Almeida Correia acusa os políticos portugueses que estiveram no poder nas últimas décadas de se interessarem apenas em "fazer negócios" em Macau e na China. "Os residentes de Macau ficaram, e estão, entregues à sua sorte. O medo, o silêncio e a subserviência ao poder político são hoje os pilares das acções individuais e colectivas", observa.
O Expresso tentou entrar em contacto com o Ministério dos Negócios Estrangeiros de Portugal mas até à publicação deste artigo não recebeu resposta.
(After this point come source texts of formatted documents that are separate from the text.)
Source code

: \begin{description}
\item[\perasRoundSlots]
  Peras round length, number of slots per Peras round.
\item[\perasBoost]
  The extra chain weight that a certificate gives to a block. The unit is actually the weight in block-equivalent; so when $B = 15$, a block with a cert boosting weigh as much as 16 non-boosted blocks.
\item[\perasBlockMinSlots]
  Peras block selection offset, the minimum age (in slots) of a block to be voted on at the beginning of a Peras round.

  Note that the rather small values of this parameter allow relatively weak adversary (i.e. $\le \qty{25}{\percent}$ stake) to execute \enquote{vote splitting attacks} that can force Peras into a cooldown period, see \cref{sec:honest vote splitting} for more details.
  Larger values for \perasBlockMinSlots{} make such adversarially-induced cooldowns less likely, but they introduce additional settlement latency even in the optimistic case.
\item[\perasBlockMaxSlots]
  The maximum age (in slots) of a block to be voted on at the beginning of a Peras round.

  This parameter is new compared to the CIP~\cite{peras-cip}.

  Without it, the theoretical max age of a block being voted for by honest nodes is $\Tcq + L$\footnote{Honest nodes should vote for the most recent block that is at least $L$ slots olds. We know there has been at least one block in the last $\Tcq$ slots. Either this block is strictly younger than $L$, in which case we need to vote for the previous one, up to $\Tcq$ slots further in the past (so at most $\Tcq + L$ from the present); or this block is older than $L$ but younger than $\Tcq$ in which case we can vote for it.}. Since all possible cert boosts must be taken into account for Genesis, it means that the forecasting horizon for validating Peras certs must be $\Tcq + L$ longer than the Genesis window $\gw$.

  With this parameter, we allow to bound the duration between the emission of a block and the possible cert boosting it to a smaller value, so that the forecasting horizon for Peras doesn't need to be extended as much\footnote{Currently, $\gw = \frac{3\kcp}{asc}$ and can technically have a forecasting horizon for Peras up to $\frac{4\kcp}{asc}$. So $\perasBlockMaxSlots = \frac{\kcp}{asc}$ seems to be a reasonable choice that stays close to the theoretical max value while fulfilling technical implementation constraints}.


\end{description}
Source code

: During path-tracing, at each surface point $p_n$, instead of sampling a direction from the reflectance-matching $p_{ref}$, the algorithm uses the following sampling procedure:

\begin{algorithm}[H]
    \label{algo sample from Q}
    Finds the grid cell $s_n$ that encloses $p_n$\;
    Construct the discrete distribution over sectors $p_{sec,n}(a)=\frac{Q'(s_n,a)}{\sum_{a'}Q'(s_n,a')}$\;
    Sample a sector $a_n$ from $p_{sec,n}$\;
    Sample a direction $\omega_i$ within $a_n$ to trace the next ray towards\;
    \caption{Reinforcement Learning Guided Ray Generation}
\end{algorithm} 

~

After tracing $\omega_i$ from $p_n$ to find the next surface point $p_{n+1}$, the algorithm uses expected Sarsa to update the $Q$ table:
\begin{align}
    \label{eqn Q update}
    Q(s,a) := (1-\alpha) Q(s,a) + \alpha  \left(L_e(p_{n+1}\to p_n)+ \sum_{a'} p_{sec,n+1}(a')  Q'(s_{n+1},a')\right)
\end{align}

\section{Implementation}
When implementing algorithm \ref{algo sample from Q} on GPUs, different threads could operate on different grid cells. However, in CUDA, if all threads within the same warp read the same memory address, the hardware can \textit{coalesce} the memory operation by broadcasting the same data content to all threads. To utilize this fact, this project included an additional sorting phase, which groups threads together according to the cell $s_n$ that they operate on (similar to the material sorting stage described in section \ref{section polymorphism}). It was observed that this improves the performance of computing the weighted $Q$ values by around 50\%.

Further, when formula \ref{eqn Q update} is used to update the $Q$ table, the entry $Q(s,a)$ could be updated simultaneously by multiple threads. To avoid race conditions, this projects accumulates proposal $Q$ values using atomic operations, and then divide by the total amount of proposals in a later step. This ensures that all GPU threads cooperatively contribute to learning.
Jason Chao, ativista e ex-dirigente da associação Novo Macau que atualmente vive na Europa, entende que “a detenção de Au vai tornar a chamada ‘linha vermelha’ mais ténue e incerta”, destacando que “o efeito intimidante sobre a população de Macau será forte”. “Para mim, o momento da detenção pode sugerir uma motivação de que as autoridades chinesas e de Macau querem eliminar qualquer crítica, por mais pequena que seja, das próximas eleições da Assembleia Legislativa”, observa.
Estão previstas eleições para a Assembleia Legislativa da região a 14 de setembro. Os 33 deputados que a compõem são escolhidos por três vias diferentes: 14 por sufrágio direto, 12 através de associações e sete nomeados pelo Chefe do Executivo (o líder do governo local). Nas eleições de 2021, a comissão eleitoral excluiu cinco listas. Recentemente, a Comissão da Defesa da Segurança do Estado afastou a candidatura de duas listas às eleições que se avizinham.